There was no statistical difference in the baseline data or inflammatory factors in patients between the IPA group and the non-IPA group. Further analysis showed that the sensitivity of mNGS in diagnosing IPA was 53.03%, which was higher than that of traditional fungal culture test (27.27%), G test (31.82%), and GM test (34.85%). Notably, when combining fungal culture, G test, GM test, and mNGS, the sensitivity increased to 69.70%, with a specificity of 97.14%. The sensitivity of the combined test was higher than that any of the tests alone for diagnosing IPA.
mNGS test offers superior diagnostic performance for IPA in comparison to traditional tests, particularly for testing samples like bronchoalveolar lavage fluid and bronchial secretions. The test result remains valuable even after aspergillus treatment. In addition, the use of mNGS in conjunction with other traditional tests, such as fungal culture test, G test, and GM test, can enhance the diagnostic efficacy for IPA.

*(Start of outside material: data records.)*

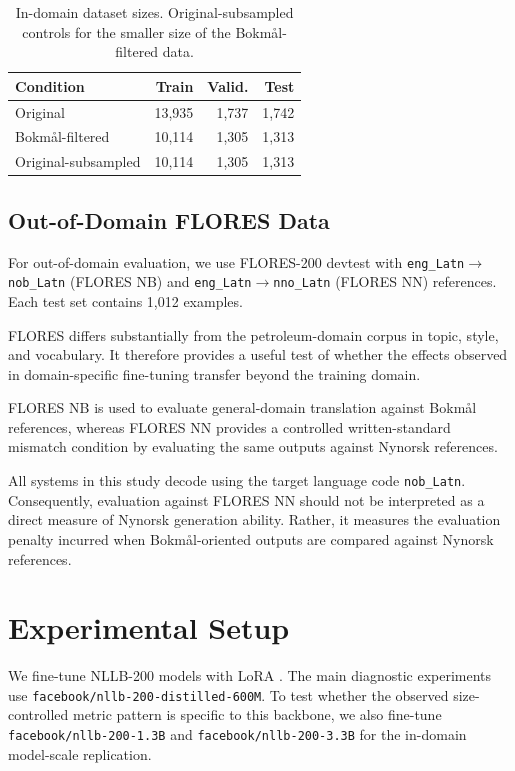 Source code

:\documentclass[11pt]{article}
\newcommand{\nb}{Bokm{\aa}l}
\newcommand{\nn}{Nynorsk}
\begin{document}
\begin{table}[t]
\centering
\small
\begin{tabular}{lrrr}
\toprule
Condition & Train & Valid. & Test \\
\midrule
Original & 13,935 & 1,737 & 1,742 \\
\nb{}-filtered & 10,114 & 1,305 & 1,313 \\
Original-subsampled & 10,114 & 1,305 & 1,313 \\
\bottomrule
\end{tabular}
\caption{In-domain dataset sizes. Original-subsampled controls for the smaller size of the \nb{}-filtered data.}
\label{tab:data}
\end{table}

\subsection{Out-of-Domain FLORES Data}

For out-of-domain evaluation, we use FLORES-200 devtest with
\texttt{eng\_Latn}$\rightarrow$\texttt{nob\_Latn}
(FLORES NB) and
\texttt{eng\_Latn}$\rightarrow$\texttt{nno\_Latn}
(FLORES NN) references. Each test set contains 1,012 examples.

FLORES differs substantially from the petroleum-domain corpus in topic, style, and vocabulary. It therefore provides a useful test of whether the effects observed in domain-specific fine-tuning transfer beyond the training domain.

FLORES NB is used to evaluate general-domain translation against \nb{} references, whereas FLORES NN provides a controlled written-standard mismatch condition by evaluating the same outputs against \nn{} references.

All systems in this study decode using the target language code \texttt{nob\_Latn}. Consequently, evaluation against FLORES NN should not be interpreted as a direct measure of \nn{} generation ability. Rather, it measures the evaluation penalty incurred when \nb{}-oriented outputs are compared against \nn{} references.

\section{Experimental Setup}

We fine-tune NLLB-200 models \cite{nllbteam2024scaling} with LoRA \cite{hu2021lora}. The main diagnostic experiments use \texttt{facebook/nllb-200-distilled-600M}. To test whether the observed size-controlled metric pattern is specific to this backbone, we also fine-tune \texttt{facebook/nllb-200-1.3B} and \texttt{facebook/nllb-200-3.3B} for the in-domain model-scale replication.
\end{document}

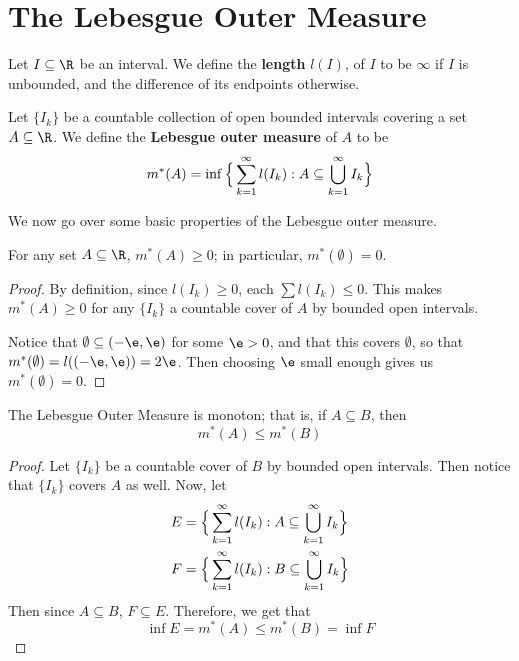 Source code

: \section{The Lebesgue Outer Measure}

\begin{definition}
    Let $I \subseteq \R$ be an interval. We define the  \textbf{length} $l(I)$,
    of $I$ to be  $\infty$ if  $I$ is unbounded, and the difference of its
    endpoints otherwise.
\end{definition}

\begin{definition}
    Let $\{I_k\}$ be a countable collection of open bounded intervals covering a
    set $A \subseteq \R$. We define the  \textbf{Lebesgue outer measure} of $A$
    to be
    \begin{equation*}
        m^\ast(A)=\inf{\Big{\{} \sum_{k=1}^\infty{l(I_k)} :
        A \subseteq \bigcup_{k=1}^\infty{I_k} \Big{\}}}
    \end{equation*}
\end{definition}

We now go over some basic properties of the Lebesgue outer measure.

\begin{lemma}\label{8.2.1}
    For any set $A \subseteq \R$,  $m^\ast(A) \geq 0$; in particular,
    $m^\ast(\emptyset)=0$.
\end{lemma}
\begin{proof}
    By definition, since $l(I_k) \geq 0$, each $\sum{l(I_k)} \leq 0$. This makes
    $m^\ast(A) \geq 0$ for any $\{I_k\}$ a countable cover of $A$ by bounded
    open intervals.

    Notice that $\emptyset \subseteq (-\e,\e)$ for some $\e>0$, and that this
    covers $\emptyset$, so that $m^\ast(\emptyset)=l((-\e,\e))=2\e$. Then
    choosing $\e$ small enough gives us  $m^\ast(\emptyset)=0$.
\end{proof}

\begin{lemma}[Monotonicity]\label{8.2.2}
    The Lebesgue Outer Measure is monoton; that is, if $A \subseteq B$, then
    \begin{equation*}
        m^\ast(A) \leq m^\ast(B)
    \end{equation*}
\end{lemma}
\begin{proof}
    Let $\{I_k\}$ be a countable cover of $B$ by bounded open intervals. Then
    notice that  $\{I_k\}$ covers $A$ as well. Now, let
    \begin{align*}
        E   &=  \Big{\{} \sum_{k=1}^\infty{l(I_k)} : A \subseteq
                            \bigcup_{k=1}^\infty{I_k} \Big{\}}  \\
        F   &=  \Big{\{} \sum_{k=1}^\infty{l(I_k)} : B \subseteq
                            \bigcup_{k=1}^\infty{I_k} \Big{\}}  \\
    \end{align*}
    Then since $A \subseteq B$, $F \subseteq E$. Therefore, we get that
    \begin{equation*}
        \inf{E}=m^\ast(A) \leq m^\ast(B)=\inf{F}
    \end{equation*}
\end{proof}

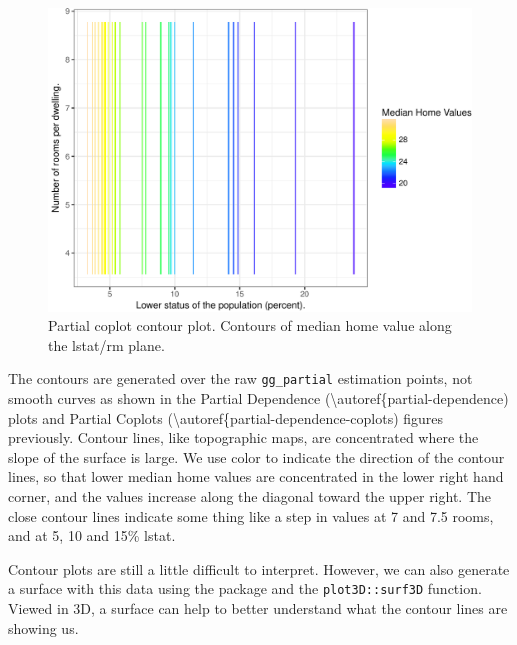 \documentclass[article]{jss}
\begin{document}
\begin{CodeChunk}
\begin{figure}

{\centering \includegraphics{Regression-rfsrc_files/figure-latex/contour3d-1} 

}

\caption[Partial coplot contour plot]{Partial coplot contour plot. Contours of median home value along the lstat/rm plane.}\label{fig:contour3d}
\end{figure}
\end{CodeChunk}

The contours are generated over the raw \texttt{gg\_partial} estimation
points, not smooth curves as shown in the Partial Dependence
(\textbackslash{}autoref\{partial-dependence) plots and Partial Coplots
(\textbackslash{}autoref\{partial-dependence-coplots) figures
previously. Contour lines, like topographic maps, are concentrated where
the slope of the surface is large. We use color to indicate the
direction of the contour lines, so that lower median home values are
concentrated in the lower right hand corner, and the values increase
along the diagonal toward the upper right. The close contour lines
indicate some thing like a step in values at 7 and 7.5 rooms, and at 5,
10 and 15\% lstat.

Contour plots are still a little difficult to interpret. However, we can
also generate a surface with this data using the  package
\citep{plot3D:2014} and the \texttt{plot3D::surf3D} function. Viewed in
3D, a surface can help to better understand what the contour lines are
showing us.
\end{document}
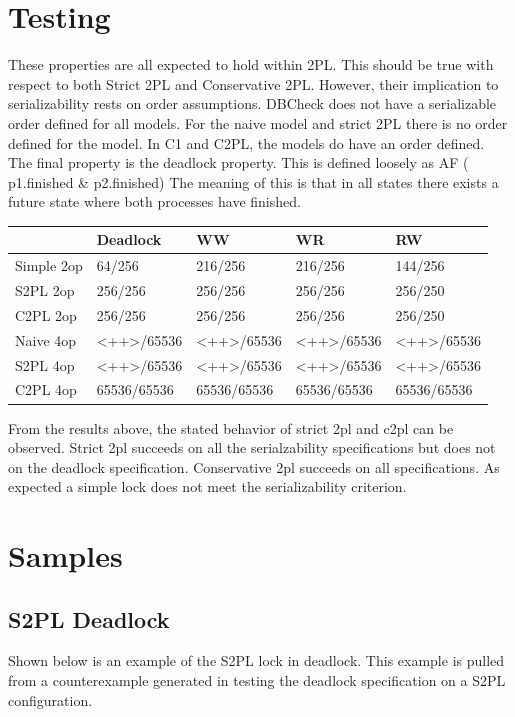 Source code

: \section{Testing}
These properties are all expected to hold within 2PL. This should be true with respect to both Strict 2PL and Conservative 2PL. However, their implication to serializability rests on order assumptions. DBCheck does not have a serializable order defined for all models. For the naive model and strict 2PL there is no order defined for the model. In C1 and C2PL, the models do have an order defined.  The final property is the deadlock property. This is defined loosely as 
AF ( p1.finished \& p2.finished)
The meaning of this is that in all states there exists a future state where both processes have finished.


\begin{tabular}{l||llll}
&Deadlock&WW&WR&RW\\\hline
Simple 2op&64/256&216/256&216/256&144/256\\
S2PL 2op&256/256&256/256&256/256&256/250\\
C2PL 2op&256/256&256/256&256/256&256/250\\
Naive 4op&<++>/65536&<++>/65536&<++>/65536&<++>/65536\\
S2PL 4op&<++>/65536&<++>/65536&<++>/65536&<++>/65536\\
C2PL 4op&65536/65536&65536/65536&65536/65536&65536/65536\\
\end{tabular}


From the results above, the stated behavior of strict 2pl and c2pl can be observed. Strict 2pl succeeds on all the serialzability specifications but does not on the deadlock specification. Conservative 2pl succeeds on all specifications. As expected a simple lock does not meet the serializability criterion. 

\section{Samples}
\subsection{S2PL Deadlock}
Shown below is an example of the S2PL lock in deadlock. This example is pulled from a counterexample generated in testing the deadlock specification on a S2PL configuration.

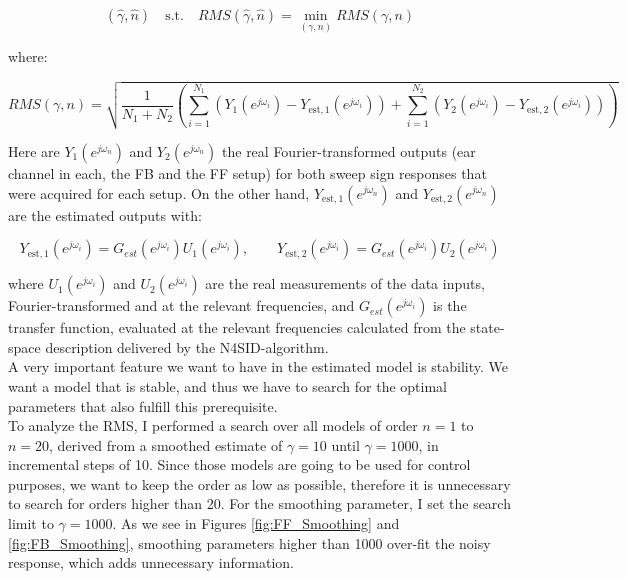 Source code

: \[(\hat{\gamma},\hat{n}) \quad\text{s.t.}\quad RMS(\hat{\gamma},\hat{n}) = \min\limits_{(\gamma,n)} RMS(\gamma,n)\]

where:

\[RMS(\gamma,n) = \sqrt{ \frac{1}{N_1 + N_2}\left(\sum\limits_{i=1}^{N_1}(Y_1(e^{j\omega_i})-Y_{\text{est},1}(e^{j\omega_i}))+\sum\limits_{i=1}^{N_2}(Y_2(e^{j\omega_i})-Y_{\text{est},2}(e^{j\omega_i}))\right)}\]

Here are $Y_1(e^{j\omega_n})$ and $Y_2(e^{j\omega_n})$ the real Fourier-transformed outputs (ear channel in each, the FB and the FF setup) for both sweep sign responses that were acquired for each setup. On the other hand, $Y_{\text{est},1}(e^{j\omega_n})$ and $Y_{\text{est},2}(e^{j\omega_n})$ are the estimated outputs with:

\[Y_{\text{est},1}(e^{j\omega_i}) = G_{est}(e^{j\omega_i})U_1(e^{j\omega_i}), \qquad Y_{\text{est},2}(e^{j\omega_i}) = G_{est}(e^{j\omega_i})U_2(e^{j\omega_i})\]

where $U_1(e^{j\omega_i})$ and $U_2(e^{j\omega_i})$ are the real measurements of the data inputs, Fourier-transformed and at the relevant frequencies, and $G_{est}(e^{j\omega_i})$ is the transfer function, evaluated at the relevant frequencies calculated from the state-space description delivered by the N4SID-algorithm.\\

A very important feature we want to have in the estimated model is stability. We want a model that is stable, and thus we have to search for the optimal parameters that also fulfill this prerequisite.\\

To analyze the RMS, I performed a search over all models of order $n=1$ to $n = 20$, derived from a smoothed estimate of $\gamma = 10$ until $\gamma = 1000$, in incremental steps of 10. Since those models are going to be used for control purposes, we want to keep the order as low as possible, therefore it is unnecessary to search for orders higher than 20. For the smoothing parameter, I set the search limit to $\gamma = 1000$. As we see in Figures \ref{fig:FF_Smoothing} and \ref{fig:FB_Smoothing}, smoothing parameters higher than 1000 over-fit the noisy response, which adds unnecessary information. \\

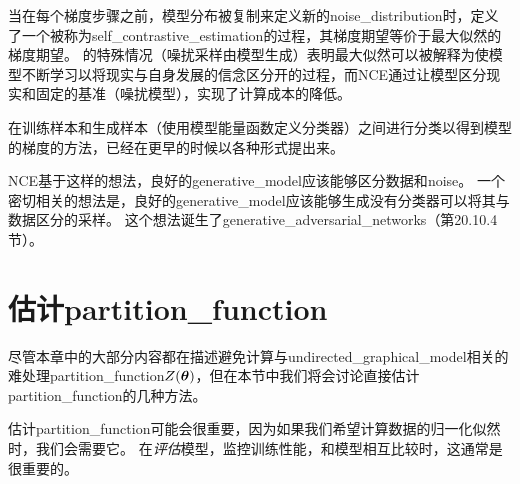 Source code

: 当在每个梯度步骤之前，模型分布被复制来定义新的\gls{noise_distribution}时，定义了一个被称为\gls{self_contrastive_estimation}的过程，其梯度期望等价于最大似然的梯度期望\citep{Goodfellow-ICLR2015}。
的特殊情况（噪扰采样由模型生成）表明最大似然可以被解释为使模型不断学习以将现实与自身发展的信念区分开的过程，而\gls{NCE}通过让模型区分现实和固定的基准（噪扰模型），实现了计算成本的降低。


在训练样本和生成样本（使用模型能量函数定义分类器）之间进行分类以得到模型的梯度的方法，已经在更早的时候以各种形式提出来\citep{Welling2003b,Bengio-2009-book}。


\gls{NCE}基于这样的想法，良好的\gls{generative_model}应该能够区分数据和\gls{noise}。
一个密切相关的想法是，良好的\gls{generative_model}应该能够生成没有分类器可以将其与数据区分的采样。
这个想法诞生了\gls{generative_adversarial_networks}（第20.10.4节）。


\section{估计\gls{partition_function}}
\label{sec:estimating_the_partition_function}
尽管本章中的大部分内容都在描述避免计算与\gls{undirected_graphical_model}相关的难处理\gls{partition_function}$Z(\boldsymbol{\theta})$，但在本节中我们将会讨论直接估计\gls{partition_function}的几种方法。


估计\gls{partition_function}可能会很重要，因为如果我们希望计算数据的归一化似然时，我们会需要它。
在\emph{评估}模型，监控训练性能，和模型相互比较时，这通常是很重要的。


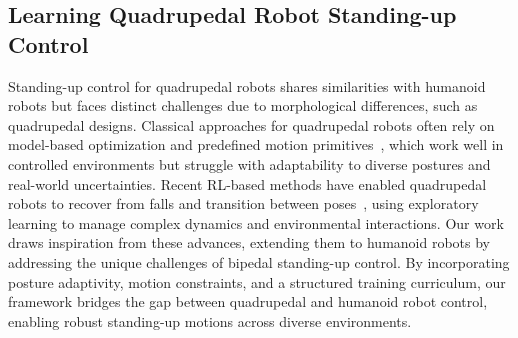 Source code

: \subsection{Learning Quadrupedal Robot Standing-up Control}
Standing-up control for quadrupedal robots shares similarities with humanoid robots but faces distinct challenges due to morphological differences, such as quadrupedal designs. Classical approaches for quadrupedal robots often rely on model-based optimization and predefined motion primitives~\cite{castano2019design,saranli2004model}, which work well in controlled environments but struggle with adaptability to diverse postures and real-world uncertainties. Recent RL-based methods have enabled quadrupedal robots to recover from falls and transition between poses~\cite{lee2019robust,ma2023learning,yang2023learning}, using exploratory learning to manage complex dynamics and environmental interactions. Our work draws inspiration from these advances, extending them to humanoid robots by addressing the unique challenges of bipedal standing-up control. By incorporating posture adaptivity, motion constraints, and a structured training curriculum, our framework bridges the gap between quadrupedal and humanoid robot control, enabling robust standing-up motions across diverse environments.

比较宏基因组下一代测序(mNGS)与传统真菌培养、(1,3)-β-D葡聚糖(G)试验和半乳甘露聚糖(GM)试验在诊断侵袭性肺曲霉病(IPA)中的诊断效能,并探讨mNGS在IPA诊断中的优缺点。
对2018年3月至2020年3月在莆田学院附属医院呼吸与危重症医学科住院的136例患者进行回顾性分析。其中,IPA患者66例(IPA组),非IPA患者70例(非IPA组)。收集这些患者的基线数据、炎症因子、细胞因子以及支气管肺泡灌洗液(BALF)和血液等标本。进行真菌培养试验、G试验、GM试验和mNGS试验。分析的信息包括患者的宿主因素、临床特征、胸部扫描图像、实验室检查结果和治疗结果。
IPA组和非IPA组患者的基线数据或炎症因子无统计学差异。进一步分析显示,mNGS诊断IPA的敏感性为53.03%,高于传统真菌培养试验(27.27%)、G试验(31.82%)和GM试验(34.85%)。值得注意的是,将真菌培养、G试验、GM试验和mNGS联合使用时,敏感性提高到69.70%,特异性为97.14%。联合试验的敏感性高于单独使用任何一种试验诊断IPA的敏感性。
与传统试验相比,mNGS试验在IPA诊断中具有更高的诊断性能,特别是对于支气管肺泡灌洗液和支气管分泌物等样本的检测。即使在曲霉治疗后,检测结果仍然有价值。此外,将mNGS与其他传统试验,如真菌培养试验、G试验和GM试验联合使用,可以提高IPA的诊断效能。